Dataset entries
= = = = =

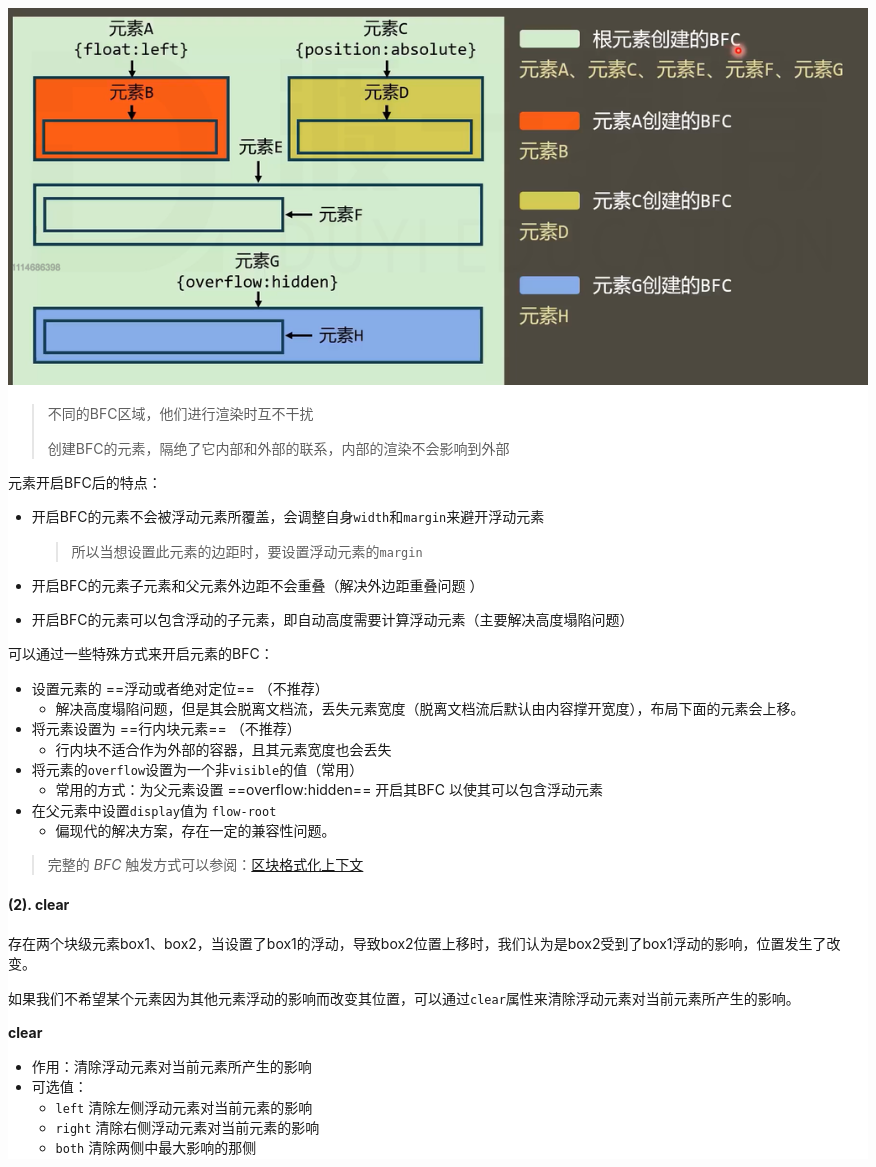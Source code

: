 ![image-20221218193659346](./images/bfc.png)

> 不同的BFC区域，他们进行渲染时互不干扰
>
> 创建BFC的元素，隔绝了它内部和外部的联系，内部的渲染不会影响到外部

元素开启BFC后的特点：
- 开启BFC的元素不会被浮动元素所覆盖，会调整自身`width`和`margin`来避开浮动元素

  > 所以当想设置此元素的边距时，要设置浮动元素的`margin`

- 开启BFC的元素子元素和父元素外边距不会重叠（解决外边距重叠问题 ）

- 开启BFC的元素可以包含浮动的子元素，即自动高度需要计算浮动元素（主要解决高度塌陷问题）

可以通过一些特殊方式来开启元素的BFC：
- 设置元素的 ==浮动或者绝对定位== （不推荐）
  - 解决高度塌陷问题，但是其会脱离文档流，丢失元素宽度（脱离文档流后默认由内容撑开宽度），布局下面的元素会上移。
- 将元素设置为 ==行内块元素== （不推荐）
  - 行内块不适合作为外部的容器，且其元素宽度也会丢失
- 将元素的`overflow`设置为一个非`visible`的值（常用）
  - 常用的方式：为父元素设置 ==overflow:hidden==  开启其BFC 以使其可以包含浮动元素
- 在父元素中设置`display`值为 `flow-root`
  - 偏现代的解决方案，存在一定的兼容性问题。

>  完整的 *BFC* 触发方式可以参阅：[区块格式化上下文](https://developer.mozilla.org/zh-CN/docs/Web/Guide/CSS/Block_formatting_context)

#### (2). clear

存在两个块级元素box1、box2，当设置了box1的浮动，导致box2位置上移时，我们认为是box2受到了box1浮动的影响，位置发生了改变。

如果我们不希望某个元素因为其他元素浮动的影响而改变其位置，可以通过`clear`属性来清除浮动元素对当前元素所产生的影响。

**clear**

- 作用：清除浮动元素对当前元素所产生的影响
- 可选值：
  - `left` 清除左侧浮动元素对当前元素的影响
  - `right` 清除右侧浮动元素对当前元素的影响
  - `both` 清除两侧中最大影响的那侧
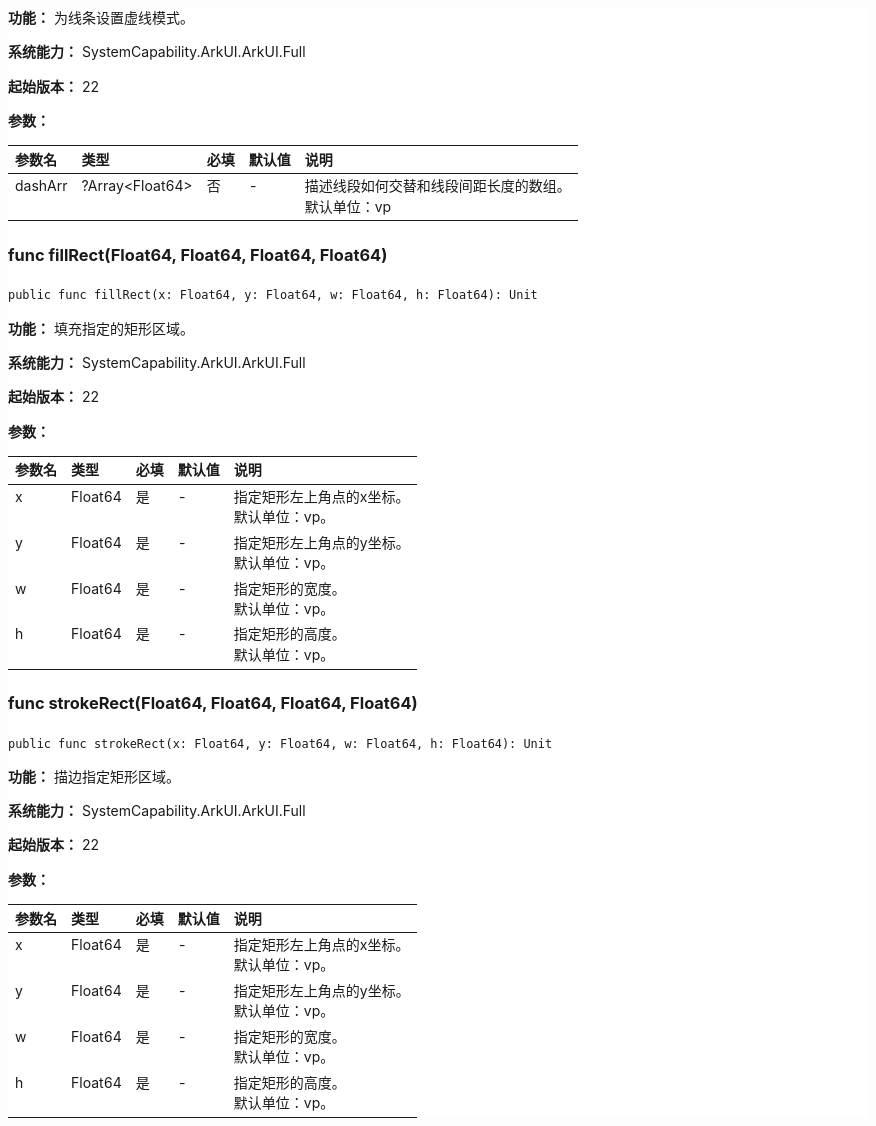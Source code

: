 **功能：** 为线条设置虚线模式。

**系统能力：** SystemCapability.ArkUI.ArkUI.Full

**起始版本：** 22

**参数：**

|参数名|类型|必填|默认值|说明|
|:---|:---|:---|:---|:---|
|dashArr|?Array\<Float64>|否|-|描述线段如何交替和线段间距长度的数组。<br>默认单位：vp|

### func fillRect(Float64, Float64, Float64, Float64)

```cangjie
public func fillRect(x: Float64, y: Float64, w: Float64, h: Float64): Unit
```

**功能：** 填充指定的矩形区域。

**系统能力：** SystemCapability.ArkUI.ArkUI.Full

**起始版本：** 22

**参数：**

|参数名|类型|必填|默认值|说明|
|:---|:---|:---|:---|:---|
|x|Float64|是|-|指定矩形左上角点的x坐标。<br>默认单位：vp。|
|y|Float64|是|-|指定矩形左上角点的y坐标。<br>默认单位：vp。|
|w|Float64|是|-|指定矩形的宽度。<br>默认单位：vp。|
|h|Float64|是|-|指定矩形的高度。<br>默认单位：vp。|

### func strokeRect(Float64, Float64, Float64, Float64)

```cangjie
public func strokeRect(x: Float64, y: Float64, w: Float64, h: Float64): Unit
```

**功能：** 描边指定矩形区域。

**系统能力：** SystemCapability.ArkUI.ArkUI.Full

**起始版本：** 22

**参数：**

|参数名|类型|必填|默认值|说明|
|:---|:---|:---|:---|:---|
|x|Float64|是|-|指定矩形左上角点的x坐标。<br>默认单位：vp。|
|y|Float64|是|-|指定矩形左上角点的y坐标。<br>默认单位：vp。|
|w|Float64|是|-|指定矩形的宽度。<br>默认单位：vp。|
|h|Float64|是|-|指定矩形的高度。<br>默认单位：vp。|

= = = = =

Problem details → From the first line of the entries down to the line with "- 开启BFC的元素子元素和父元素外边距不会重叠（解决外边距重叠问题 ）", print each line exactly; omit any picture.

Reply →
Source code

: ![image-20221218193659346](./images/bfc.png)

> 不同的BFC区域，他们进行渲染时互不干扰
>
> 创建BFC的元素，隔绝了它内部和外部的联系，内部的渲染不会影响到外部

元素开启BFC后的特点：
- 开启BFC的元素不会被浮动元素所覆盖，会调整自身`width`和`margin`来避开浮动元素

  > 所以当想设置此元素的边距时，要设置浮动元素的`margin`

- 开启BFC的元素子元素和父元素外边距不会重叠（解决外边距重叠问题 ）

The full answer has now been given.